Thursday, May 21, 2009

String.Replace vs Regex.Replace

I recently ran into a situation where I had to do some string manipulation. I had to replace some bad text with valid text. All this had to do with creating valid xml element names. So we had to string white space and some other invalid characters and replace them with valid xml element formatting. To do this we ended up using the Regex.Replace static method. Simply because there was some complexity involved that would have entailed using more then 1 String.Replace call when we can do it all with one regular expression. This caused some discussion about how heavy the regex class is and when to use it.
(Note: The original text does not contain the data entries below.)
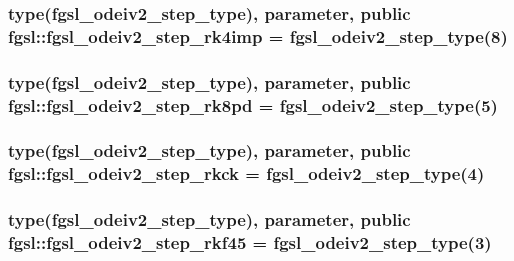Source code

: \subsubsection[{fgsl\+\_\+odeiv2\+\_\+step\+\_\+rk4imp}]{\setlength{\rightskip}{0pt plus 5cm}type({\bf fgsl\+\_\+odeiv2\+\_\+step\+\_\+type}), parameter, public fgsl\+::fgsl\+\_\+odeiv2\+\_\+step\+\_\+rk4imp = {\bf fgsl\+\_\+odeiv2\+\_\+step\+\_\+type}(8)}\label{namespacefgsl_ac791c6691e1ebeae5e10c234a26737df}
\hypertarget{namespacefgsl_aa7c82f7503be3be3ab81991a3e8eb719}{}
\subsubsection[{fgsl\+\_\+odeiv2\+\_\+step\+\_\+rk8pd}]{\setlength{\rightskip}{0pt plus 5cm}type({\bf fgsl\+\_\+odeiv2\+\_\+step\+\_\+type}), parameter, public fgsl\+::fgsl\+\_\+odeiv2\+\_\+step\+\_\+rk8pd = {\bf fgsl\+\_\+odeiv2\+\_\+step\+\_\+type}(5)}\label{namespacefgsl_aa7c82f7503be3be3ab81991a3e8eb719}
\hypertarget{namespacefgsl_a18b4edbca94c0c9d60fbadc94d1d4964}{}
\subsubsection[{fgsl\+\_\+odeiv2\+\_\+step\+\_\+rkck}]{\setlength{\rightskip}{0pt plus 5cm}type({\bf fgsl\+\_\+odeiv2\+\_\+step\+\_\+type}), parameter, public fgsl\+::fgsl\+\_\+odeiv2\+\_\+step\+\_\+rkck = {\bf fgsl\+\_\+odeiv2\+\_\+step\+\_\+type}(4)}\label{namespacefgsl_a18b4edbca94c0c9d60fbadc94d1d4964}
\hypertarget{namespacefgsl_a9ddf77505b3bd58dea1832c7d57cb566}{}
\subsubsection[{fgsl\+\_\+odeiv2\+\_\+step\+\_\+rkf45}]{\setlength{\rightskip}{0pt plus 5cm}type({\bf fgsl\+\_\+odeiv2\+\_\+step\+\_\+type}), parameter, public fgsl\+::fgsl\+\_\+odeiv2\+\_\+step\+\_\+rkf45 = {\bf fgsl\+\_\+odeiv2\+\_\+step\+\_\+type}(3)}\label{namespacefgsl_a9ddf77505b3bd58dea1832c7d57cb566}
\hypertarget{namespacefgsl_a2325b2b4a96fc162d6be916e21d71bb0}{}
I decided to do some testing and these are my results.

First the code

static void Main( string[] args )
{
// this is our test value
string testValue = "This is a test string";

int count;

// run the regex replace
DateTime regexStart = DateTime.Now;


for( count = 0; count < 10000000; count++ )
{
string newValue = Regex.Replace( testValue, " ", "_" );
}

DateTime regexStop = DateTime.Now;
TimeSpan regexTime = regexStop - regexStart;

// run the string replace
DateTime stringStart = DateTime.Now;

for( count= 0; count < 10000000; count++ )
{
string newValue = testValue.Replace( " ", "_" );
}

DateTime stringStop = DateTime.Now;
TimeSpan stringTime = stringStop - stringStart;

// output the results
Console.WriteLine( "Total iterations - " + count );

Console.WriteLine( Environment.NewLine );

Console.WriteLine( "regex total milliseconds for replace on 4 spaces to
_ was : " + regexTime.TotalMilliseconds );

Console.WriteLine( Environment.NewLine );

Console.WriteLine( "string total milliseconds for replace on 4 spaces to
_ was : " + stringTime.TotalMilliseconds );

// wait for keystroke to end
Console.ReadKey();

}


Now the results for 1 million items



Now the results for 10 million items



The results blew me away. String replace trounced the regex replace method. Now this was only for 1 character and turning 4 spaces into 4 underscores. For simple transformations like this I would always use String.Replace. However if you needed more complex things of course you should probably use the Regex.Replace. Of course always pick the right tool for the job, but this showed some interesting results.

2 comments:

MeBerserk said...

You should pre-compile the regex:
new Regex(pattern, RegexOptions.Compiled);

When you use Regex.Replace the code is generated on each call which is why it takes so long.

Justin said...

Hi,

I just finally saw this the other day and you have a good point. I tried it with the .Compiled option and still didn't see a great speed boost using that option. I will update the code and pictures ASAP with the new results.